いまおかしんじ『川下さんは何度もやってくる』をDVDで。いや、これは完璧にすばらしい。ぼくのなかでは、この映画はドライヤーの『奇跡』に匹敵するくらいすばらしい。この映画は、これはこういう形でしかありえないというような、完璧な形をしているのではないかと思った。おそらく低予算とタイトなスケジュールでつくられたことに起因すると思われる「粗さ」でさえも、この映画ではそれがすっぽりとハマっていて、作品としての、形式としての、必然性へと昇華されている。
(いまおかしんじ監督の映画をすべて観られているわけではないけど、観られたなかでは割と最近の、『おんなの河童』『百日のセツナ』は、正直、イマイチかなあと思っていたのだけど……)
ファンタジーというのはこういうことであり、人がフィクションを必要とするというのはこういうことなのだなあと思った。人が生きている限り、その必然として、脳はこのようなものを分泌するし、そのような分泌物によって生きることが可能になる。だから、夢のように幸福であり、夢のように痛切だ。
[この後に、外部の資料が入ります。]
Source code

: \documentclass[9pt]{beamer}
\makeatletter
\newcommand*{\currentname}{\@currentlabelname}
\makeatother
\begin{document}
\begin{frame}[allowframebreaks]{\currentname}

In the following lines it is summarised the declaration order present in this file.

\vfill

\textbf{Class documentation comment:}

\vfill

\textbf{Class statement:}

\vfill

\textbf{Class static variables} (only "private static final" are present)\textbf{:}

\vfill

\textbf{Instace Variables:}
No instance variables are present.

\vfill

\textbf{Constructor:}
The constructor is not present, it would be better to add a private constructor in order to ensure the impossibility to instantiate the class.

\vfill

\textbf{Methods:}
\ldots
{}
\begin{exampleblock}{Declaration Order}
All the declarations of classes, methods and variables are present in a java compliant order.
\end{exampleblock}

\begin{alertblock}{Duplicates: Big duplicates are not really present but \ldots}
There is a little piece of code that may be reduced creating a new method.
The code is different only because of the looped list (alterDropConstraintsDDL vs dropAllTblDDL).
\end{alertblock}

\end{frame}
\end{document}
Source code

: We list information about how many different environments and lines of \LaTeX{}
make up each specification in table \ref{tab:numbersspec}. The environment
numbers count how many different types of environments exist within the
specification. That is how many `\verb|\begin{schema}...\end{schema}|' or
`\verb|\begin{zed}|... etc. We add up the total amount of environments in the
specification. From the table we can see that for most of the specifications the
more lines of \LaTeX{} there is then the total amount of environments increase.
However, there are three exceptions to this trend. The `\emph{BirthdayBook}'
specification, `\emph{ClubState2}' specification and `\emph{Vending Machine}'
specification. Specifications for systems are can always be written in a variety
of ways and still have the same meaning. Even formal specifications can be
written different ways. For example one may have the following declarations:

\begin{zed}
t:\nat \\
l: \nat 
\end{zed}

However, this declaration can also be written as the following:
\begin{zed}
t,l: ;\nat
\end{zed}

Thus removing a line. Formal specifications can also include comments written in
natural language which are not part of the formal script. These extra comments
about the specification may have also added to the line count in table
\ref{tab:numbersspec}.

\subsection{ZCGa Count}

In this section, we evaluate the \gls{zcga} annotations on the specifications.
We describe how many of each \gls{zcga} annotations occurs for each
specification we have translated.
ファンタジーのリアリティーとはそういうもので、この作品は、そういうものとして、とてもシンプルで、最もうつくしい形をもち、とても強い説得力をもつ。
(ある意味、強力なホモソーシャル性をもつ映画なのだけど、それが全然嫌な感じではない。嫌な感じではないのはお前が男だからだろう、と言われるのかもしれないけど。
追記。ホモソーシャル性をもつというのはまったく適当ではなかったと、後から反省した。ある意味、いまおかしんじの映画ほど女性に優しい――というか「甘い」といった方がいいのか――映画もめずらしい。溝口健二とかとは対極にある感じ。あまりに男同士で仲がいい映画なので、そのことを見失ってしまっていたが、ミソジニー的な感覚はまったくないと言っていい。そしておそらく、同性愛嫌悪のようなものもない。)
主役の佐藤宏は、幽霊でもなく、ゾンビでもなく、体をもって戻ってきた死者(魂)という感じにぴったりで、魂と体が微妙にズレている感がとてもリアルで(素人っぽいぎこちない演技ということもあるかもしれないけど)、この人の存在がこの映画に、まるで夢のようなリアリティーを与えているようにも思えた。
(もうけっこういい歳をした幽霊――という言い方も変なのだが――が、実家にいて、幽霊になっていること自体が既にとんでもないことなのに、「親が起きてしまう」ということを気にしているところとか、そういうちっちゃい細部――そのアンバランスさ――がすごくリアルだということもある。)